## Assignment
Copy exactly the lines of the data below that run from the line holding "- [Gitbook](https://collabathon-docs.openclimate.earth/)" through the line holding "- [Sensorica Collaboration", both ends included.

## Source data
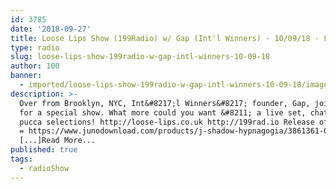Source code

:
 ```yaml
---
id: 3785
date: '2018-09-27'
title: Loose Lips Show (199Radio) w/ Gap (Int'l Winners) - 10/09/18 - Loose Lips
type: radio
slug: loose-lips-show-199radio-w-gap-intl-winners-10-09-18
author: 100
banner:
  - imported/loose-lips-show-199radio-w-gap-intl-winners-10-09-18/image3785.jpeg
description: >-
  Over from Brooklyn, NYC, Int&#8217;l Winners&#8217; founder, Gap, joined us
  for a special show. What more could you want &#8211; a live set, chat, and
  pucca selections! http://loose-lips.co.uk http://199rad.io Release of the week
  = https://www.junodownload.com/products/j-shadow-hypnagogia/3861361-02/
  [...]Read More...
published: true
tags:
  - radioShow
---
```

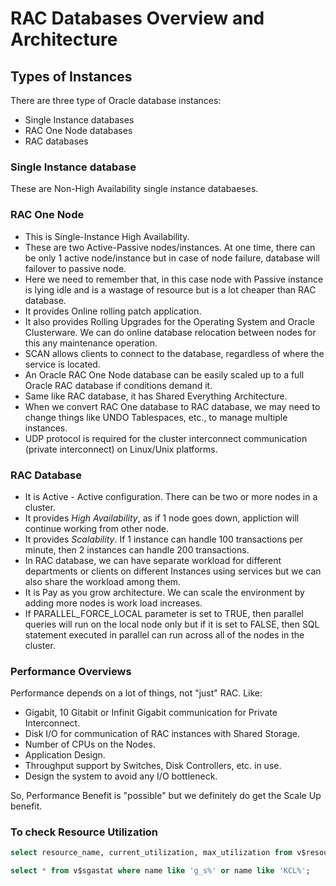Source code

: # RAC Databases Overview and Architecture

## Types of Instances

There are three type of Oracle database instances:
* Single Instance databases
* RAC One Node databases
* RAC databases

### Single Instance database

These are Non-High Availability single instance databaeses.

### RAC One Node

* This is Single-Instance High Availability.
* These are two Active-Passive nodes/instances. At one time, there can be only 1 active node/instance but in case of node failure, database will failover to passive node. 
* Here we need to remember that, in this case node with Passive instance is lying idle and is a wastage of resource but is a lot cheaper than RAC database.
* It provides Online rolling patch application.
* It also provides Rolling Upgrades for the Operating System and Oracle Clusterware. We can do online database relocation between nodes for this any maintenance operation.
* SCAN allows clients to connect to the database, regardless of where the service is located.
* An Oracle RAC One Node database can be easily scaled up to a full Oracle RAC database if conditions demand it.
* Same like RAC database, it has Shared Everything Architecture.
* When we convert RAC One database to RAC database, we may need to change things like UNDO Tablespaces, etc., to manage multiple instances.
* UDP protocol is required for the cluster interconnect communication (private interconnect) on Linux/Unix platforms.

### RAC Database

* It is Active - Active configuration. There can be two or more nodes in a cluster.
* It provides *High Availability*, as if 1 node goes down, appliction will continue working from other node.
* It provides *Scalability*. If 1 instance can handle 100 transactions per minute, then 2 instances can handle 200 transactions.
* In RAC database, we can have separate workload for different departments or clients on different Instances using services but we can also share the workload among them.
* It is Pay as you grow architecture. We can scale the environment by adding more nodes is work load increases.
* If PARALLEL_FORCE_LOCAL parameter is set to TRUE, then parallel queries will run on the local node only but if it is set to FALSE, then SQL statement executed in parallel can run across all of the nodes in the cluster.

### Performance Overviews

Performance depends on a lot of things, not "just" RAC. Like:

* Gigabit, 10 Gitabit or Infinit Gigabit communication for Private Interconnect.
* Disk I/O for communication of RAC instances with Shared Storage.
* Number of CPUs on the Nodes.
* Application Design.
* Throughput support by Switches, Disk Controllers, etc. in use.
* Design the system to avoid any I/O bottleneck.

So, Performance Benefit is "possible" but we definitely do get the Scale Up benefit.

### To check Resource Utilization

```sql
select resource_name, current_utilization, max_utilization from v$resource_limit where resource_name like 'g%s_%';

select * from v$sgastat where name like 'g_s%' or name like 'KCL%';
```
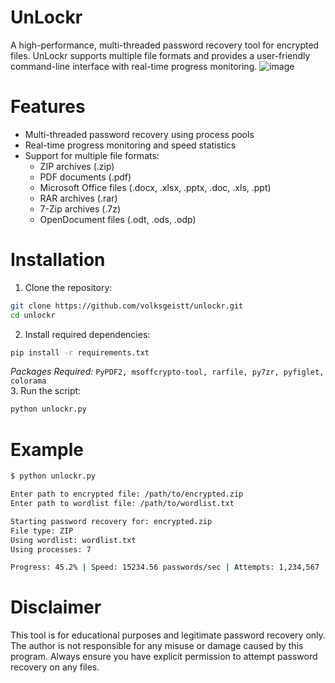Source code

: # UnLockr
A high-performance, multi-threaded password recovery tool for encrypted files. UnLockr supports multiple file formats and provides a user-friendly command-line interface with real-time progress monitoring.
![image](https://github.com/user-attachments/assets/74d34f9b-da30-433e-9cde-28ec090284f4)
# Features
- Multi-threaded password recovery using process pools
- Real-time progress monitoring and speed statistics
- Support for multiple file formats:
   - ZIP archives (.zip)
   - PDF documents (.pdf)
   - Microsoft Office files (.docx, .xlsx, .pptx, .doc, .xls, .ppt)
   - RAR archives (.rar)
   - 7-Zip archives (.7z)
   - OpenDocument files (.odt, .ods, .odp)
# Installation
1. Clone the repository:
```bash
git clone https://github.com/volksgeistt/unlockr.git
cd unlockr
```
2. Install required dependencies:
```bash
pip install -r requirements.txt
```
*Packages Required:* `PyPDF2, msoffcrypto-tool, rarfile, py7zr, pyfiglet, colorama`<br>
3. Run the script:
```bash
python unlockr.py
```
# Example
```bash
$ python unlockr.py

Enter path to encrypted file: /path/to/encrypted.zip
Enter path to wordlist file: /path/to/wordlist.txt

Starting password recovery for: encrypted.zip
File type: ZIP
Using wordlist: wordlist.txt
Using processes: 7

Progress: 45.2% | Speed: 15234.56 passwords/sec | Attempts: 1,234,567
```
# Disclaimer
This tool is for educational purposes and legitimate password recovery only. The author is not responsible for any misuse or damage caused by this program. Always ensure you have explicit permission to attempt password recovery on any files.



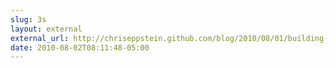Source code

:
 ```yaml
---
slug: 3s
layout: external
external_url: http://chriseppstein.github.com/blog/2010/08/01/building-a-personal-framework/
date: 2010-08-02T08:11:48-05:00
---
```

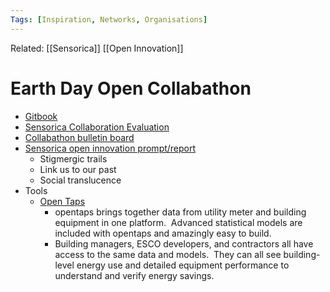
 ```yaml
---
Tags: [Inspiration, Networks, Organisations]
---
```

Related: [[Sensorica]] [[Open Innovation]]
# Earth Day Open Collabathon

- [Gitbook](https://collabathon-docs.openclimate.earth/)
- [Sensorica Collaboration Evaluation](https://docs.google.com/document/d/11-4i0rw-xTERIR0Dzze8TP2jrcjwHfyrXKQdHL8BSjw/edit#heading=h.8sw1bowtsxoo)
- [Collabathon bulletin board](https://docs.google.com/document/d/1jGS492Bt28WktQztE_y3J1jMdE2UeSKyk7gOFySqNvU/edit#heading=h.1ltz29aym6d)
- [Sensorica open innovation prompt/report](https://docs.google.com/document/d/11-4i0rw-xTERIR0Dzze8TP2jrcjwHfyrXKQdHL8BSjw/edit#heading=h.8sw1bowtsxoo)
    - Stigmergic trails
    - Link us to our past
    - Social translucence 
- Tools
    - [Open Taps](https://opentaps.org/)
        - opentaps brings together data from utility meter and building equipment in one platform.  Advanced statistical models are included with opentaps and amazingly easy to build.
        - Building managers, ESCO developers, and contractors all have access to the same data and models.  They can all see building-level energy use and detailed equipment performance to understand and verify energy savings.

## Response below
- [Gitbook](https://collabathon-docs.openclimate.earth/)
- [Sensorica Collaboration Evaluation](https://docs.google.com/document/d/11-4i0rw-xTERIR0Dzze8TP2jrcjwHfyrXKQdHL8BSjw/edit#heading=h.8sw1bowtsxoo)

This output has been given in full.